Data for processing below:

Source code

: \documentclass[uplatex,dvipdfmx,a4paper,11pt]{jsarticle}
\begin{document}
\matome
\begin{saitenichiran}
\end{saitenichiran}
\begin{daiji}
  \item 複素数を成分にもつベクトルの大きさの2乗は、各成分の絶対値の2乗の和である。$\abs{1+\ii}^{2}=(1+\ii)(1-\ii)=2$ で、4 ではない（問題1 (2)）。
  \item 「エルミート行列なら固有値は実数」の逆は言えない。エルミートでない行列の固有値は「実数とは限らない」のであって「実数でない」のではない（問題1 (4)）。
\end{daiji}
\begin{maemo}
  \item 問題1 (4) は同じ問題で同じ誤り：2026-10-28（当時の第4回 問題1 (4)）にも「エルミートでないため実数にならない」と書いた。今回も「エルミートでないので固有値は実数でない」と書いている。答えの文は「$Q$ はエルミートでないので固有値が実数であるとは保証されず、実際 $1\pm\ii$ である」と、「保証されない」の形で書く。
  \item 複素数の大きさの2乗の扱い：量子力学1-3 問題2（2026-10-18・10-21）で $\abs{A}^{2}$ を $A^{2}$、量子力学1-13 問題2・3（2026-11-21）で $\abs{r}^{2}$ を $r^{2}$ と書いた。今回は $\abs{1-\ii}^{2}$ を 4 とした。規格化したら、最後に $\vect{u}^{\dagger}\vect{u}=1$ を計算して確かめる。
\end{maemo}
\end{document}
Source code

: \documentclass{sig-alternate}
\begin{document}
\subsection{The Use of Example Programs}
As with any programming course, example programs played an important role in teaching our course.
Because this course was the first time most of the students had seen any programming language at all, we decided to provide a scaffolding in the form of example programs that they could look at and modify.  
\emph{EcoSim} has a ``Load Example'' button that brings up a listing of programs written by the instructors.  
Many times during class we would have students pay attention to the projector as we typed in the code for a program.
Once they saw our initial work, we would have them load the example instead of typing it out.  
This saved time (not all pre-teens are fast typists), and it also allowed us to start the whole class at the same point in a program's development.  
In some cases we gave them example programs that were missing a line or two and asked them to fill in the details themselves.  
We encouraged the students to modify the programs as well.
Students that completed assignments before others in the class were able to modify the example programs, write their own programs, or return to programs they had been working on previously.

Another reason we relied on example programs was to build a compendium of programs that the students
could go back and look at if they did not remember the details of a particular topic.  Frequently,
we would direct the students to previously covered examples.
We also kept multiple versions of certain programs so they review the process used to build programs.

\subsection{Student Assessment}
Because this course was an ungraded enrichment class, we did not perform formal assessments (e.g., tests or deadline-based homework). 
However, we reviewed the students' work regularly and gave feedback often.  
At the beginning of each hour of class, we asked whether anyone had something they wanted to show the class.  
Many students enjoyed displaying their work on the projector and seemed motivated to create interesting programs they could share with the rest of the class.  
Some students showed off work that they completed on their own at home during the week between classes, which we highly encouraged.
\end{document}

End of Data for processing.

*Work to be completed*
What is needed is an exact copy of all the entries.

*Problem solution*
Source code

: \documentclass[uplatex,dvipdfmx,a4paper,11pt]{jsarticle}
\begin{document}
\matome
\begin{saitenichiran}
\end{saitenichiran}
\begin{daiji}
  \item 複素数を成分にもつベクトルの大きさの2乗は、各成分の絶対値の2乗の和である。$\abs{1+\ii}^{2}=(1+\ii)(1-\ii)=2$ で、4 ではない（問題1 (2)）。
  \item 「エルミート行列なら固有値は実数」の逆は言えない。エルミートでない行列の固有値は「実数とは限らない」のであって「実数でない」のではない（問題1 (4)）。
\end{daiji}
\begin{maemo}
  \item 問題1 (4) は同じ問題で同じ誤り：2026-10-28（当時の第4回 問題1 (4)）にも「エルミートでないため実数にならない」と書いた。今回も「エルミートでないので固有値は実数でない」と書いている。答えの文は「$Q$ はエルミートでないので固有値が実数であるとは保証されず、実際 $1\pm\ii$ である」と、「保証されない」の形で書く。
  \item 複素数の大きさの2乗の扱い：量子力学1-3 問題2（2026-10-18・10-21）で $\abs{A}^{2}$ を $A^{2}$、量子力学1-13 問題2・3（2026-11-21）で $\abs{r}^{2}$ を $r^{2}$ と書いた。今回は $\abs{1-\ii}^{2}$ を 4 とした。規格化したら、最後に $\vect{u}^{\dagger}\vect{u}=1$ を計算して確かめる。
\end{maemo}
\end{document}
Source code

: \documentclass{sig-alternate}
\begin{document}
\subsection{The Use of Example Programs}
As with any programming course, example programs played an important role in teaching our course.
Because this course was the first time most of the students had seen any programming language at all, we decided to provide a scaffolding in the form of example programs that they could look at and modify.  
\emph{EcoSim} has a ``Load Example'' button that brings up a listing of programs written by the instructors.  
Many times during class we would have students pay attention to the projector as we typed in the code for a program.
Once they saw our initial work, we would have them load the example instead of typing it out.  
This saved time (not all pre-teens are fast typists), and it also allowed us to start the whole class at the same point in a program's development.  
In some cases we gave them example programs that were missing a line or two and asked them to fill in the details themselves.  
We encouraged the students to modify the programs as well.
Students that completed assignments before others in the class were able to modify the example programs, write their own programs, or return to programs they had been working on previously.

Another reason we relied on example programs was to build a compendium of programs that the students
could go back and look at if they did not remember the details of a particular topic.  Frequently,
we would direct the students to previously covered examples.
We also kept multiple versions of certain programs so they review the process used to build programs.

\subsection{Student Assessment}
Because this course was an ungraded enrichment class, we did not perform formal assessments (e.g., tests or deadline-based homework). 
However, we reviewed the students' work regularly and gave feedback often.  
At the beginning of each hour of class, we asked whether anyone had something they wanted to show the class.  
Many students enjoyed displaying their work on the projector and seemed motivated to create interesting programs they could share with the rest of the class.  
Some students showed off work that they completed on their own at home during the week between classes, which we highly encouraged.
\end{document}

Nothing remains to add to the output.